The system of Saturn's rings is transitory; but why should this prevent us from recognising their beauty and symmetry, as well as the skill with which they are poised in space? We do not refuse to recognise the beauty and skill of a dissolving view, though it gradually fades away upon the screen, and merges into another. We do not fail to acknowledge the beauty and symmetry of the crystals of ice and arborescent patterns on the pane of glass, though they vanish at the first touch of the sunbeam, to give place to other forms of beauty. The mere transition does not at all affect the beauty, symmetry, and skill of the fleeting forms that arrest our notice.
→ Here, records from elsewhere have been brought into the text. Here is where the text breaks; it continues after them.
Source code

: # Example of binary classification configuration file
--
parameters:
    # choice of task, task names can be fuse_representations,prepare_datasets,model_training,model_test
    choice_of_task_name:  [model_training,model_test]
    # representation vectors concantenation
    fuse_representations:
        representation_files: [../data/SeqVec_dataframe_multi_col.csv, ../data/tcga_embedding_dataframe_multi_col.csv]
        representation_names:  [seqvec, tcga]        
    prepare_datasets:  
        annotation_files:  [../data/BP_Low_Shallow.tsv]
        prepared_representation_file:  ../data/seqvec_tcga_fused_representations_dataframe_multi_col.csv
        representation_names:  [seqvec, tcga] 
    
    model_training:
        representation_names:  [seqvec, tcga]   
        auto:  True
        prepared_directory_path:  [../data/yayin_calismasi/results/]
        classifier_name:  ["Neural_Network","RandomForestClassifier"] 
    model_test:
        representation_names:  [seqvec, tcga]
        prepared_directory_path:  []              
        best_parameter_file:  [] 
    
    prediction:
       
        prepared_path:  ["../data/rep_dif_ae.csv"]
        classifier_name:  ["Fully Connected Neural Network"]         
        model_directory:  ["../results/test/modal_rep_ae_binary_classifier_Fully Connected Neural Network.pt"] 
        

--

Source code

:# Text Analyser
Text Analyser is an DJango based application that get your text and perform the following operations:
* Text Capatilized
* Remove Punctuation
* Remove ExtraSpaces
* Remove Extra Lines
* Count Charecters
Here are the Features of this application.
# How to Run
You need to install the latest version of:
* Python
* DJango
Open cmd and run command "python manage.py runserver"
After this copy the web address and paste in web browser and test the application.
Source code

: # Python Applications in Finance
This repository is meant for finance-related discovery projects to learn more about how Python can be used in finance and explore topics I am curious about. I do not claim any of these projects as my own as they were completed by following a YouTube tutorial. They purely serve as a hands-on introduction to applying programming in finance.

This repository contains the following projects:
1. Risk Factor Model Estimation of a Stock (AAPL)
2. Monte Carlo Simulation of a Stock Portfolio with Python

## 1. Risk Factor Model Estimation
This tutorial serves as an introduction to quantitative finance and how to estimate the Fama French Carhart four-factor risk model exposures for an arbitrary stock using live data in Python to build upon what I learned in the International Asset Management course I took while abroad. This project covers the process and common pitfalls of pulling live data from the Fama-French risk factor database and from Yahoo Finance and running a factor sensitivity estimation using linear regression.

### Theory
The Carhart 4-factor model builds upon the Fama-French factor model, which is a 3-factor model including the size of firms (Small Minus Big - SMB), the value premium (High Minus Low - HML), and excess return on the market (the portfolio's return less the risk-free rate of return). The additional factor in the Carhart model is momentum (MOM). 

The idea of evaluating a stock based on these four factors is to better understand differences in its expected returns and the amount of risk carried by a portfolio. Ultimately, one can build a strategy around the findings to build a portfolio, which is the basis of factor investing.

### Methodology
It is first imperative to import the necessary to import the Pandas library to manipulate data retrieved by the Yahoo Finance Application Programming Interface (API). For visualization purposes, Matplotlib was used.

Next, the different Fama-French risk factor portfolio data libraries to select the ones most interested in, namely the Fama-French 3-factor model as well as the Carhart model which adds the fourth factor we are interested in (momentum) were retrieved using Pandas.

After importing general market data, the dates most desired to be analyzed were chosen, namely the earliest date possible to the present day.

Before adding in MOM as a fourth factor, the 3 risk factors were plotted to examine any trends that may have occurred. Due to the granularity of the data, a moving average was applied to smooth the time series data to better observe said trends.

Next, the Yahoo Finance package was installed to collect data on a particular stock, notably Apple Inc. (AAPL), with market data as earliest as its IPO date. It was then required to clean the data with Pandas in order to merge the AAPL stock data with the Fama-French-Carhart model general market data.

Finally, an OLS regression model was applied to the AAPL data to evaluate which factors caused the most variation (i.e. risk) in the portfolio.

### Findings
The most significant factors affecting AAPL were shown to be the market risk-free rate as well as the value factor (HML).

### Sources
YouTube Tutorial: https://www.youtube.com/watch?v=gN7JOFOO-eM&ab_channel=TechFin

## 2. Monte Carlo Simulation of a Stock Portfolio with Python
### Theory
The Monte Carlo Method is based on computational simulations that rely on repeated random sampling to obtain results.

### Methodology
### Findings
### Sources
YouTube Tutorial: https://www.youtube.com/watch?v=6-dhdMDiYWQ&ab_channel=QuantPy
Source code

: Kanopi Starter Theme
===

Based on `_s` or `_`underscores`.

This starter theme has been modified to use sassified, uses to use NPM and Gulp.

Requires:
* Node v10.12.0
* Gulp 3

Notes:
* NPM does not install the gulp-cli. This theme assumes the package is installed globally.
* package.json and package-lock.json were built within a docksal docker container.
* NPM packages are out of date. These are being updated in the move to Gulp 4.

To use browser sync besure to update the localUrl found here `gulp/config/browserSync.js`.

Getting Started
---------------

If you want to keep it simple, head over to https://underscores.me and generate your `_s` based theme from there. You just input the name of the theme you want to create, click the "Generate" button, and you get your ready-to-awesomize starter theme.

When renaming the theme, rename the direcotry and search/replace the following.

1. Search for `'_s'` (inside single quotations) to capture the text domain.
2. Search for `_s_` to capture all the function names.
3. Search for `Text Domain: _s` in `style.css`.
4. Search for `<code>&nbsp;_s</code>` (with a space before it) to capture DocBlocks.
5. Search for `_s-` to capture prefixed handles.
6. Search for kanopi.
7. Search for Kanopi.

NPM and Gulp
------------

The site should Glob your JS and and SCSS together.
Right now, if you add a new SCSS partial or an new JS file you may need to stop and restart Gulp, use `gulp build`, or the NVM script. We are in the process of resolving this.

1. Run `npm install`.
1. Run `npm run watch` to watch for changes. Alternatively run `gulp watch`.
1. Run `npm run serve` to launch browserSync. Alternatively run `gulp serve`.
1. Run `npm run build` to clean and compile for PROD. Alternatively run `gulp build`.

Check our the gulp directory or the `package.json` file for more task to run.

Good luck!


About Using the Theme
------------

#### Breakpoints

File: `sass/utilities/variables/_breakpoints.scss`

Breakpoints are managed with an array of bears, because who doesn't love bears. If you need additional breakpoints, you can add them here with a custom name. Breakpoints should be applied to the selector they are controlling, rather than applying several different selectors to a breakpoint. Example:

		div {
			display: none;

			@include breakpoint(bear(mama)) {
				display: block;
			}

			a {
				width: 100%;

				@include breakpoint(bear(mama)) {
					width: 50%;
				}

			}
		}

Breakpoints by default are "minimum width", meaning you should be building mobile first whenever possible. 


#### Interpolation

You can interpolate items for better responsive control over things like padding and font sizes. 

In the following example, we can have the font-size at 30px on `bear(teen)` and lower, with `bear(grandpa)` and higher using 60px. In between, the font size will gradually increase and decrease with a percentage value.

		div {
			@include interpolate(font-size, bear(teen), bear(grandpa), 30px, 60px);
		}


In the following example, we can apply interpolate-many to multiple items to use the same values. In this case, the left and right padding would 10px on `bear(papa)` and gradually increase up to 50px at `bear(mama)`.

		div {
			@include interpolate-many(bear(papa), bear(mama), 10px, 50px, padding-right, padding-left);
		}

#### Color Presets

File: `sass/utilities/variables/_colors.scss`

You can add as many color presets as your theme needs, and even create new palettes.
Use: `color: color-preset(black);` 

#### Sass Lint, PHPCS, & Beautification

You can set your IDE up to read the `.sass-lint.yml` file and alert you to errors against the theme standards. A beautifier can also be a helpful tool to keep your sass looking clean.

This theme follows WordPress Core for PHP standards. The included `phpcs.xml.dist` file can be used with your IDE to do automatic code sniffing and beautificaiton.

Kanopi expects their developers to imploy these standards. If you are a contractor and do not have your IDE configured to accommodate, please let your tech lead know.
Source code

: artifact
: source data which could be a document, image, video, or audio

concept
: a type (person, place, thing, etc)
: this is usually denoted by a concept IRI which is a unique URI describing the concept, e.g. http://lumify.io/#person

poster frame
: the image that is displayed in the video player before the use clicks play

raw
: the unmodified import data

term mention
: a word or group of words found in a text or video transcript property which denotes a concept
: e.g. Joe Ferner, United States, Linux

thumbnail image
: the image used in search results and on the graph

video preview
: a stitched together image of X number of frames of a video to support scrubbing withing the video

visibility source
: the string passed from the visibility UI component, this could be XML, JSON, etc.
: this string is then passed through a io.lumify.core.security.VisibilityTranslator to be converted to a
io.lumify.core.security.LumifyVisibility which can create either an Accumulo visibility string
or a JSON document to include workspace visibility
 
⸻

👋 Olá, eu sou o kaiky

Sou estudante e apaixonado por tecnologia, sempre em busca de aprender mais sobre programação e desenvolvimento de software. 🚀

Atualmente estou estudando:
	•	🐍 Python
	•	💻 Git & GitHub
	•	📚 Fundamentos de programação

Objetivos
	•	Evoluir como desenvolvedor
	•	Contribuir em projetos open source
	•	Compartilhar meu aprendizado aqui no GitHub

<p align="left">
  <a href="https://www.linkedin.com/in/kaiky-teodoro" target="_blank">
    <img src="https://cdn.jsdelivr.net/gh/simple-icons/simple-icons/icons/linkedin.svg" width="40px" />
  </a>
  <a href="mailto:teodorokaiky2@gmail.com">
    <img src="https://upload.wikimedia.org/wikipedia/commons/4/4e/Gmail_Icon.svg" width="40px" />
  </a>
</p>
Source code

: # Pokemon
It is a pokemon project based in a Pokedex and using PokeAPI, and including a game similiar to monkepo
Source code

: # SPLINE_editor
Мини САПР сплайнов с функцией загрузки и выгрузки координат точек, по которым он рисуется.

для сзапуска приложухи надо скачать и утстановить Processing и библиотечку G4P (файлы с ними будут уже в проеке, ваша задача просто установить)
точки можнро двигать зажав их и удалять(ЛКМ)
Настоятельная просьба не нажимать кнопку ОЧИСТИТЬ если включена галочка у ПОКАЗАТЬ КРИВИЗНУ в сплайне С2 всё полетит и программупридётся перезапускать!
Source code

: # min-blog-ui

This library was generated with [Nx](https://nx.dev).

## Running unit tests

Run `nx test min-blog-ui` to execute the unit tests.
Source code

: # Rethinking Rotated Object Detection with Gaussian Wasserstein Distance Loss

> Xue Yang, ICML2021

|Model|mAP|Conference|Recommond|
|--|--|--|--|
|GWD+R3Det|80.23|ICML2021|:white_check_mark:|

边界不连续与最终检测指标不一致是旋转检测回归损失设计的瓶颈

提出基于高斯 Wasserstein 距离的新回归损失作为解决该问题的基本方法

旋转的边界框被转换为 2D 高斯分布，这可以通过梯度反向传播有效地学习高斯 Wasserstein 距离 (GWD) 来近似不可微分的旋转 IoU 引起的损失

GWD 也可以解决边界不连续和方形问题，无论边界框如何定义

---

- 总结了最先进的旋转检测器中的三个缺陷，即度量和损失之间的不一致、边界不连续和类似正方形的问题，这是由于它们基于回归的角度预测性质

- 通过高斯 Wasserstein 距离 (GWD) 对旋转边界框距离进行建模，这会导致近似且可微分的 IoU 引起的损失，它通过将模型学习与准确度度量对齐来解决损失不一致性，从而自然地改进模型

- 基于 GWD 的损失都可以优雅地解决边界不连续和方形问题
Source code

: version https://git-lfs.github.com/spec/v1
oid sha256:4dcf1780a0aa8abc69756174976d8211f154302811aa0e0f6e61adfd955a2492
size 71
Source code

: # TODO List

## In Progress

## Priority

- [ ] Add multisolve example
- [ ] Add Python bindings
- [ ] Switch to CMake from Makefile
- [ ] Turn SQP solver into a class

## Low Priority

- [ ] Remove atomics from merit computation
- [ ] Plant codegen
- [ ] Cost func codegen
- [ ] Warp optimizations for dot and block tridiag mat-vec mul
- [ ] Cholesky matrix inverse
The transition of the rings of Saturn may only be a step to the accomplishment of some higher form of stability. The individual cell in the living organism dissolves, but only that the structure, of which it is an element, may be strengthened and developed. It lays down its own life that the organism, as a whole, may he sustained; and the individual organism, in turn, passes away, after contrihuting to the continuation of the species. In like manner, the dissolution of Saturn's rings, and even that of the solar system, may be only steps of a process by which the stability of some higher and more comprehensive system is secured. Although we cannot trace far the footprints of the Creator, backwards and onwards, still there is no difficulty in recognising those that mark the active progression of the plans of Divine wisdom and power.
While the tendency of astronomical science is to establish progressive phases in the evolution of the material world, it only brings out in more prominent relief the truth, that the introduction of life is a fact in itself unique. All attempts to detect a physical law uniting the successive steps have signally failed. There is, undoubtedly, an order and system by which successive forms of life have been introduced, but all discovery points to the conclusion, that the law is of a higher order than the physical laws of nature. It is simply the order in which a personal God exercises His creative energy.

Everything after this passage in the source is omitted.